= Ollie Jones (songwriter) =

American Singer and Lyricist

Henry Oliver Jones (December 9, 1923 - October 4, 1990) was an American singer and songwriter.

==Biography==
Jones was born in Philadelphia. From the mid 1940s until the late 1950s, he was a member of various doo-wop vocal groups, including The Ravens, The Blenders, and The Cues. The latter group, in particular, performed as backing singers for recording stars, including LaVern Baker, Big Joe Turner, and Nat "King" Cole.
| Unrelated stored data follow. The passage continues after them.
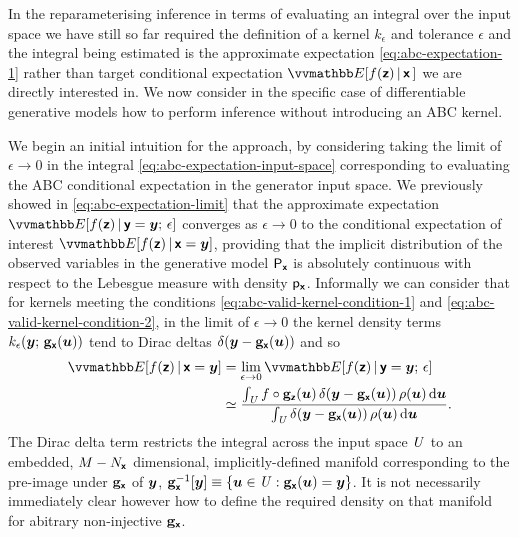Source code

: In the reparameterising inference in terms of evaluating an integral over the input space we have still so far required the definition of a kernel $k_\epsilon$ and tolerance $\epsilon$ and the integral being estimated is the approximate expectation \eqref{eq:abc-expectation-1} rather than target conditional expectation $\expc{f(\rvct{z}) \gvn \rvct{x}\,}$ we are directly interested in. We now consider in the specific case of differentiable generative models how to perform inference without introducing an \ac{ABC} kernel.

We begin an initial intuition for the approach, by considering taking the limit of $\epsilon \to 0$ in the integral \eqref{eq:abc-expectation-input-space} corresponding to evaluating the \ac{ABC} conditional expectation in the generator input space. We previously showed in \eqref{eq:abc-expectation-limit} that the approximate expectation $\expc{f(\rvct{z}) \gvn \rvct{y}= \vct{y};\,\epsilon}$ converges as $\epsilon \to 0$ to the conditional expectation of interest $\expc{f(\rvct{z}) \gvn \rvct{x} = \vct{y}}$, providing that the implicit distribution of the observed variables in the generative model $\mathsf{P}_{\boldsymbol{\mathsf{x}}}$ is absolutely continuous with respect to the Lebesgue measure with density $\mathsf{p}_{\boldsymbol{\mathsf{x}}}$. Informally we can consider that for kernels meeting the conditions \eqref{eq:abc-valid-kernel-condition-1} and \eqref{eq:abc-valid-kernel-condition-2}, in the limit of $\epsilon \to 0$ the kernel density terms $k_\epsilon\lpa{\vct{y}};\,\genfunc_{\rvct{x}}(\vct{u})\rpa$ tend to Dirac deltas ${\delta}\lpa\vct{y} - \genfunc_{\rvct{x}}(\vct{u})\rpa$ and so
\begin{align}\label{eq:expectation-input-space-limit}
  \expc{f(\rvct{z}) \gvn \rvct{x}=\vct{y}} &=
  \lim_{\epsilon\to 0}  \expc{f(\rvct{z}) \gvn \rvct{y}=\vct{y};\,\epsilon} 
  \\
  &\simeq
  \frac{
  \int_{\set{U}} 
    f\circ\genfunc_{\rvct{z}}(\vct{u}) \,
    \delta\lpa\vct{y} - \genfunc_{\rvct{x}}(\vct{u})\rpa\,
    \rho(\vct{u})
  \,\dr\vct{u}
  }
  {
    \int_{\set{U}} 
    \delta\lpa\vct{y} - \genfunc_{\rvct{x}}(\vct{u})\rpa\,
    \rho(\vct{u})
  \,\dr\vct{u}
  }.
\end{align}
The Dirac delta term restricts the integral across the input space $\mathit{U}$ to an embedded, $M - N_{\boldsymbol{\mathsf{x}}}$ dimensional, implicitly-defined manifold corresponding to the pre-image under ${\mathbf{g}}_{\boldsymbol{\mathsf{x}}}$ of $\boldsymbol{y}$, $\preimage{\genfunc_{\rvct{x}}}{\vct{y}} \equiv \fset{\vct{u} \in \set{U} :  \genfunc_{\rvct{x}}(\vct{u}) = \vct{y}}$. It is not necessarily immediately clear however how to define the required density on that manifold for abitrary non-injective ${\mathbf{g}}_{\boldsymbol{\mathsf{x}}}$.

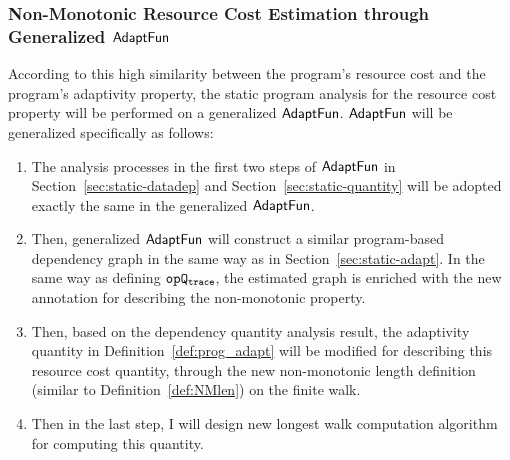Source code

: \subsubsection{Non-Monotonic Resource Cost Estimation through Generalized $\textsf{AdaptFun}$}
According to this high similarity between the program's resource cost and the 
program's adaptivity property, the static program analysis for the resource cost property will 
be performed on a generalized $\textsf{AdaptFun}$. $\textsf{AdaptFun}$ will be generalized specifically as follows:
\begin{enumerate}
 \item The analysis processes in the first two steps of $\textsf{AdaptFun}$ in Section~\ref{sec:static-datadep}
 and Section~\ref{sec:static-quantity} will be adopted exactly the same in the generalized $\textsf{AdaptFun}$.
 \item Then, generalized $\textsf{AdaptFun}$ will construct a similar program-based dependency graph 
 in the same way as in Section~\ref{sec:static-adapt}. In the same way as defining $\mathtt{opQ_{trace}}$, 
 the estimated graph is enriched with the new annotation for describing the non-monotonic property.
 \item Then, based on the dependency quantity analysis result, the adaptivity quantity in Definition~\ref{def:prog_adapt}
 will be modified for describing this resource cost quantity, through the new non-monotonic length definition (similar to Definition~\ref{def:NMlen}) on the finite walk.
 \item Then in the last step, I will design new longest walk computation algorithm for computing this quantity.
\end{enumerate}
Jones also wrote songs, and with his vocal bandmates recorded demo recordings. His best-known compositions include "Send for Me", a number one R&B chart hit for Nat "King" Cole in 1957; also that year, "Build Your Love (On A Strong Foundation)" for Johnnie Ray; "Love Makes the World Go Round", a hit for Perry Como in 1958; Fabian's 1959 hit "Tiger"; "Step by Step" by The Crests in 1960; "I'll Be There" by Damita Jo, a response to Ben E. King's hit "Stand By Me"; and "Finders Keepers, Losers Weepers", recorded by Elvis Presley in 1963. Jones is credited at BMI with over 200 compositions.

Jones died in Teaneck, New Jersey, in 1990, aged 66.